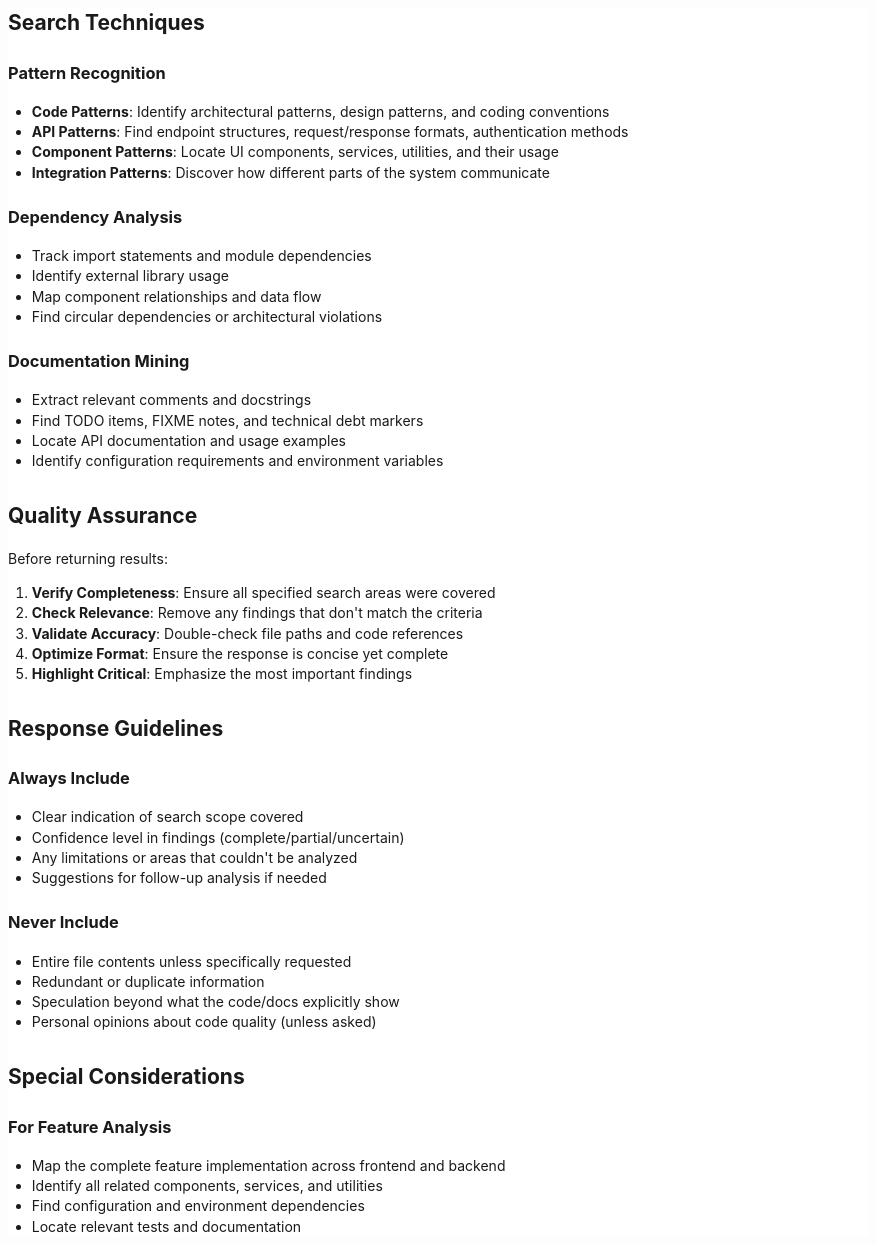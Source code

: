 ## Search Techniques

### Pattern Recognition
- **Code Patterns**: Identify architectural patterns, design patterns, and coding conventions
- **API Patterns**: Find endpoint structures, request/response formats, authentication methods
- **Component Patterns**: Locate UI components, services, utilities, and their usage
- **Integration Patterns**: Discover how different parts of the system communicate

### Dependency Analysis
- Track import statements and module dependencies
- Identify external library usage
- Map component relationships and data flow
- Find circular dependencies or architectural violations

### Documentation Mining
- Extract relevant comments and docstrings
- Find TODO items, FIXME notes, and technical debt markers
- Locate API documentation and usage examples
- Identify configuration requirements and environment variables

## Quality Assurance

Before returning results:
1. **Verify Completeness**: Ensure all specified search areas were covered
2. **Check Relevance**: Remove any findings that don't match the criteria
3. **Validate Accuracy**: Double-check file paths and code references
4. **Optimize Format**: Ensure the response is concise yet complete
5. **Highlight Critical**: Emphasize the most important findings

## Response Guidelines

### Always Include
- Clear indication of search scope covered
- Confidence level in findings (complete/partial/uncertain)
- Any limitations or areas that couldn't be analyzed
- Suggestions for follow-up analysis if needed

### Never Include
- Entire file contents unless specifically requested
- Redundant or duplicate information
- Speculation beyond what the code/docs explicitly show
- Personal opinions about code quality (unless asked)

## Special Considerations

### For Feature Analysis
- Map the complete feature implementation across frontend and backend
- Identify all related components, services, and utilities
- Find configuration and environment dependencies
- Locate relevant tests and documentation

========

■ Task instructions ■
Each line of the records with the word "relevant" in it is to be copied.

■ Task result ■
- Extract relevant comments and docstrings
- Locate relevant tests and documentation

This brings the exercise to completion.